Sociedad

Los Carros de Fuego ‘arden’ incluso en la época lluviosa

Los Carros de Fuego ya son una tradición que no puede faltar cada Navidad. La Razón les preguntó cómo se sienten de voluntarios y qué motivaciones tienen

Reempaque. Los Carros de Fuego rehacen las cajas dañadas.

Reempaque. Los Carros de Fuego rehacen las cajas dañadas. Foto: Alejandro Álvarez

La Razón / Ricardo Aguilar / La Paz

01:03 / 16 de diciembre de 2011

Es casi de noche y llueve. Algunos voluntarios, conocidos como Carros de Fuego, empacan los juguetes de la campaña “Por la sonrisa de un niño” y otros se alistan para salir a la calle en busca de donaciones o a “anforear”, como ellos mismos dicen.

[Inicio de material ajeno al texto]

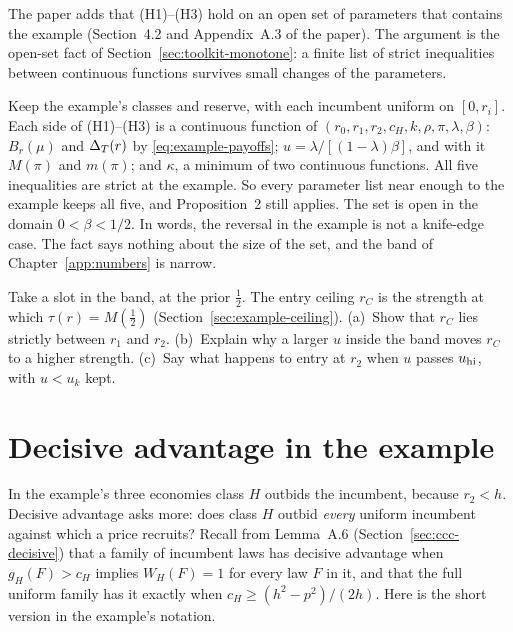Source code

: The paper adds that (H1)--(H3) hold on an open set of parameters that contains the example (Section~4.2 and
Appendix~A.3 of the paper). The argument is the open-set fact of Section~\ref{sec:toolkit-monotone}: a finite list of
strict inequalities between continuous functions survives small changes of the parameters.

Keep the example's classes and reserve, with each incumbent uniform on \([0,r_i]\). Each side of (H1)--(H3)
is a continuous function of \((r_0,r_1,r_2,c_H,k,\rho,\pi,\lambda,\beta)\): \(B_r(\mu)\) and \(\DT(r)\) by
\eqref{eq:example-payoffs}; \(u=\lambda/[(1-\lambda)\beta]\), and with it \(M(\pi)\) and \(m(\pi)\); and
\(\kappa\), a minimum of two continuous functions. All five inequalities are strict at the example. So every
parameter list near enough to the example keeps all five, and Proposition~2 still applies. The set is open in the
domain \(0<\beta<1/2\). In words, the reversal in the example is not a knife-edge case. The fact says nothing about
the size of the set, and the band of Chapter~\ref{app:numbers} is narrow.

\begin{checkyourself}
\label{q:example-ceiling}
Take a slot in the band, at the prior \(\tfrac12\). The entry ceiling \(r_C\) is the strength at which
\(\tau(r)=M(\tfrac12)\) (Section~\ref{sec:example-ceiling}).
(a)~Show that \(r_C\) lies strictly between \(r_1\) and \(r_2\).
(b)~Explain why a larger \(u\) inside the band moves \(r_C\) to a higher strength.
(c)~Say what happens to entry at \(r_2\) when \(u\) passes \(u_{\rm hi}\), with \(u<u_k\) kept.
\end{checkyourself}

\section{Decisive advantage in the example}\label{sec:example-decisive}

In the example's three economies class \(H\) outbids the incumbent, because \(r_2<h\). Decisive advantage asks
more: does class \(H\) outbid \emph{every} uniform incumbent against which a price recruits? Recall from Lemma~A.6
(Section~\ref{sec:ccc-decisive}) that a family of incumbent laws has decisive advantage when \(g_H(F)>c_H\) implies
\(W_H(F)=1\) for every law \(F\) in it, and that the full uniform family has it exactly when
\(c_H\ge(h^2-p^2)/(2h)\). Here is the short version in the example's notation.

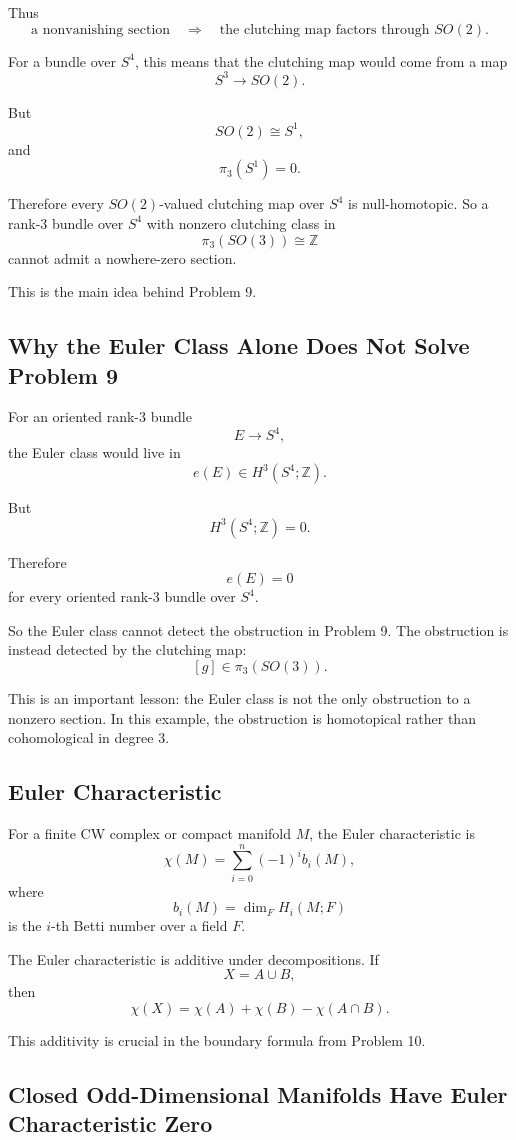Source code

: \documentclass[12pt,a4paper]{article}
\theoremstyle{notespace}
\begin{document}
Thus
\[
\text{a nonvanishing section}
\quad\Longrightarrow\quad
\text{the clutching map factors through }SO(2).
\]

For a bundle over \(S^4\), this means that the clutching map would come from a
map
\[
S^3\to SO(2).
\]

But
\[
SO(2)\cong S^1,
\]
and
\[
\pi_3(S^1)=0.
\]

Therefore every \(SO(2)\)-valued clutching map over \(S^4\) is null-homotopic.
So a rank-\(3\) bundle over \(S^4\) with nonzero clutching class in
\[
\pi_3(SO(3))\cong \mathbb Z
\]
cannot admit a nowhere-zero section.

This is the main idea behind Problem 9.

\subsection{Why the Euler Class Alone Does Not Solve Problem 9}

For an oriented rank-\(3\) bundle
\[
E\to S^4,
\]
the Euler class would live in
\[
e(E)\in H^3(S^4;\mathbb Z).
\]

But
\[
H^3(S^4;\mathbb Z)=0.
\]

Therefore
\[
e(E)=0
\]
for every oriented rank-\(3\) bundle over \(S^4\).

So the Euler class cannot detect the obstruction in Problem 9. The obstruction
is instead detected by the clutching map:
\[
[g]\in \pi_3(SO(3)).
\]

This is an important lesson: the Euler class is not the only obstruction to a
nonzero section. In this example, the obstruction is homotopical rather than
cohomological in degree \(3\).

\subsection{Euler Characteristic}

For a finite CW complex or compact manifold \(M\), the Euler characteristic is
\[
\chi(M)=\sum_{i=0}^{n}(-1)^i b_i(M),
\]
where
\[
b_i(M)=\dim_F H_i(M;F)
\]
is the \(i\)-th Betti number over a field \(F\).

The Euler characteristic is additive under decompositions. If
\[
X=A\cup B,
\]
then
\[
\chi(X)=\chi(A)+\chi(B)-\chi(A\cap B).
\]

This additivity is crucial in the boundary formula from Problem 10.

\subsection{Closed Odd-Dimensional Manifolds Have Euler Characteristic Zero}
\end{document}
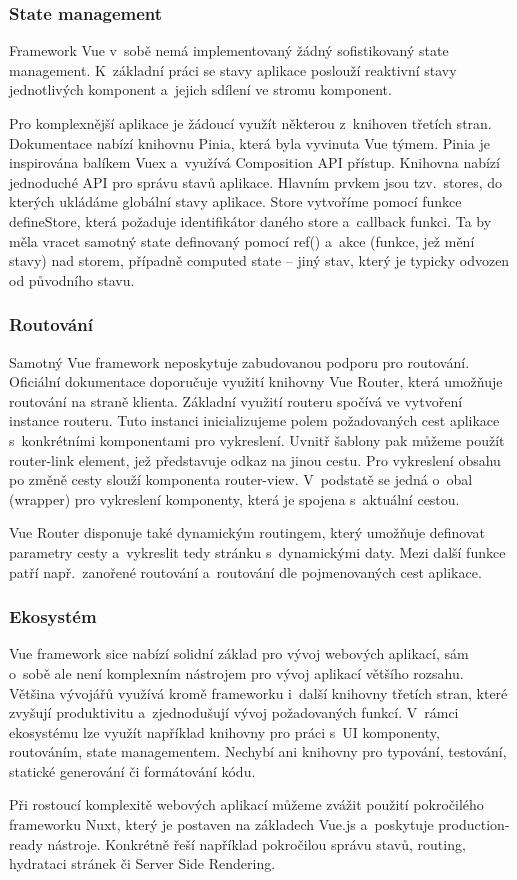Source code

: \subsubsection{State management}

Framework Vue v~sobě nemá implementovaný žádný sofistikovaný state management. 
K~základní práci se stavy aplikace poslouží reaktivní stavy jednotlivých komponent a~jejich sdílení ve stromu komponent.

Pro komplexnější aplikace je žádoucí využít některou z~knihoven třetích stran. Dokumentace nabízí knihovnu Pinia, která byla vyvinuta Vue týmem. 
Pinia je inspirována balíkem Vuex a~využívá Composition API přístup. Knihovna nabízí jednoduché API pro správu stavů aplikace. 
Hlavním prvkem jsou tzv.~stores, do kterých ukládáme globální stavy aplikace. 
Store vytvoříme pomocí funkce defineStore, která požaduje identifikátor daného store a~callback funkci. 
Ta by měla vracet samotný state definovaný pomocí ref() a~akce (funkce, jež mění stavy) nad storem, případně computed state -- jiný stav, který je typicky odvozen od původního stavu.\cite{pinia,vue}

\subsubsection{Routování}

Samotný Vue framework neposkytuje zabudovanou podporu pro routování. Oficiální dokumentace doporučuje využití knihovny Vue Router, která umožňuje routování na straně klienta. 
Základní využití routeru spočívá ve vytvoření instance routeru. Tuto instanci inicializujeme polem požadovaných cest aplikace s~konkrétními komponentami pro vykreslení. 
Uvnitř šablony pak můžeme použít router-link element, jež představuje odkaz na jinou cestu. Pro vykreslení obsahu po změně cesty slouží komponenta router-view. 
V~podstatě se jedná o~obal (wrapper) pro vykreslení komponenty, která je spojena s~aktuální cestou.

Vue Router disponuje také dynamickým routingem, který umožňuje definovat parametry cesty a~vykreslit tedy stránku s~dynamickými daty. 
Mezi další funkce patří např.~zanořené routování a~routování dle pojmenovaných cest aplikace.\cite{vue,vuerouter}

\subsubsection{Ekosystém}

Vue framework sice nabízí solidní základ pro vývoj webových aplikací, sám o~sobě ale není komplexním nástrojem pro vývoj aplikací většího rozsahu. 
Většina vývojářů využívá kromě frameworku i~další knihovny třetích stran, které zvyšují produktivitu a~zjednodušují vývoj požadovaných funkcí. 
V~rámci ekosystému lze využít například knihovny pro práci s~UI komponenty, routováním, state managementem. 
Nechybí ani knihovny pro typování, testování, statické generování či formátování kódu.

Při rostoucí komplexitě webových aplikací můžeme zvážit použití pokročilého frameworku Nuxt, který je postaven na základech Vue.js a~poskytuje production-ready nástroje. 
Konkrétně řeší například pokročilou správu stavů, routing, hydrataci stránek či Server Side Rendering.\cite{awesomevue,vue}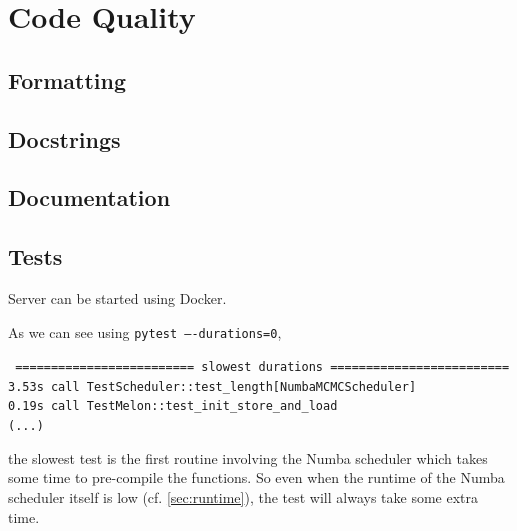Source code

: \documentclass{prettytex/ox/mmsc-special-topic}
\begin{document}
  \section{Code Quality}
  \subsection{Formatting}
  \subsection{Docstrings}
  \subsection{Documentation}
  \subsection{Tests}
  Server can be started using Docker.

  As we can see using \texttt{pytest ----durations=0},

  \texttt{
    ========================= slowest durations ========================= \\
    3.53s call TestScheduler::test\_length[NumbaMCMCScheduler] \\
    0.19s call TestMelon::test\_init\_store\_and\_load \\
    (...)
  }

  the slowest test is the first routine involving the Numba scheduler which takes some time to pre-compile the functions.
  So even when the runtime of the Numba scheduler itself is low (cf. \cref{sec:runtime}), the test will always take some extra time.
\end{document}
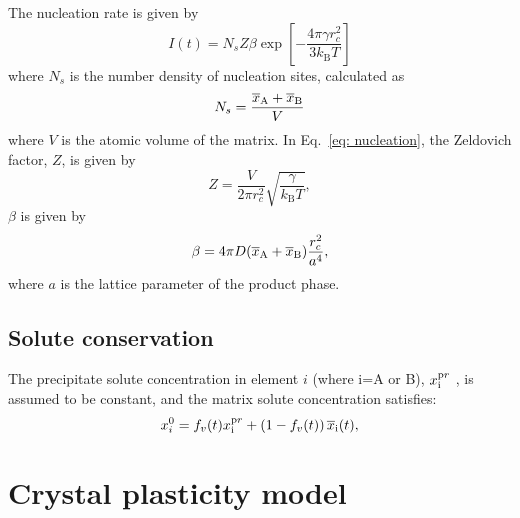 \documentclass[11pt]{scrartcl}
\newcommand{\eref}[1]{Eq.~\eqref{#1}}
\newcommand{\kB}{\ensuremath{k_\text{B}}}
\begin{document}
 The nucleation rate is given by
%
\begin{equation}
\label{eq: nucleation}
I\left(t\right) = N_s Z \beta \exp{\left[-\frac{4\pi\gamma r_c^2}{3\kB T}\right]} 
\end{equation}
%
where $N_s$ is the number density of nucleation sites, calculated as 
\begin{equation}
N_s=\frac{\overline{x}_{ \tiny \textrm{A}}+\overline{x}_{ \tiny \textrm{B}}}{V}
\end{equation}
where \hypertarget{vat}{$V$} is the atomic volume of the matrix.
In \eref{eq: nucleation}, the Zeldovich factor, $Z$, is given by
%
\begin{equation}
\label{eq: soluteconservation}
Z = \frac{V}{2\pi r_c^2} \sqrt{\frac{\gamma}{\kB T}},
\end{equation}
%
$\beta$ is given by
%
\begin{equation}
\label{eq: beta}
\beta = 4\pi D (\overline{x}_{ \tiny \textrm{A}}+\overline{x}_{ \tiny \textrm{B}}) \frac{r_c^2}{a^4},  
\end{equation}
where \hypertarget{latticeparameter}{$a$} is the lattice parameter of the product phase.
 
 
 \subsection{Solute conservation}
The precipitate solute concentration in element $i$ (where i=A or B), $x_{ \tiny \textrm{i}}^{\textrm pr}$ , is assumed to be constant, and the matrix solute concentration satisfies:
%
\begin{equation}
\label{eq: soluteconservation}
{x}_{ \tiny {i}}^{0} = f_v(t) x_{ \tiny \textrm{i}}^{\textrm pr} + \left(1 - f_v(t)\right)\overline{x}_{ \tiny \textrm{i}}(t),
\end{equation}
 

%

%
\section{Crystal plasticity model}
\end{document}
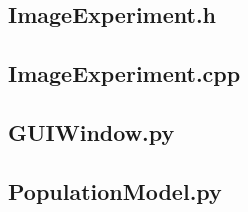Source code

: \documentclass[a4paper,10pt]{article}
\begin{document}
%

\subsection{ImageExperiment.h}


\subsection{ImageExperiment.cpp}


\subsection{GUIWindow.py}


\subsection{PopulationModel.py}

\end{document}
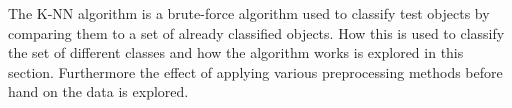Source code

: The K-NN algorithm is a brute-force algorithm used to classify test objects by comparing them to a set of already classified objects.
How this is used to classify the set of different classes and how the algorithm works is explored in this section.
Furthermore the effect of applying various preprocessing methods before hand on the data is explored.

En las aulas del colegio San Calixto hay grupos de niños, niñas y adolescentes con misiones específicas. Algunos reparan cajas, otros hacen cadenas pasándose los juguetes de mano en mano para introducirlos en saquillos. Otros se encuentran por las calles haciendo la colecta para que los niños de bajos recursos puedan tener un juguete en esta Navidad.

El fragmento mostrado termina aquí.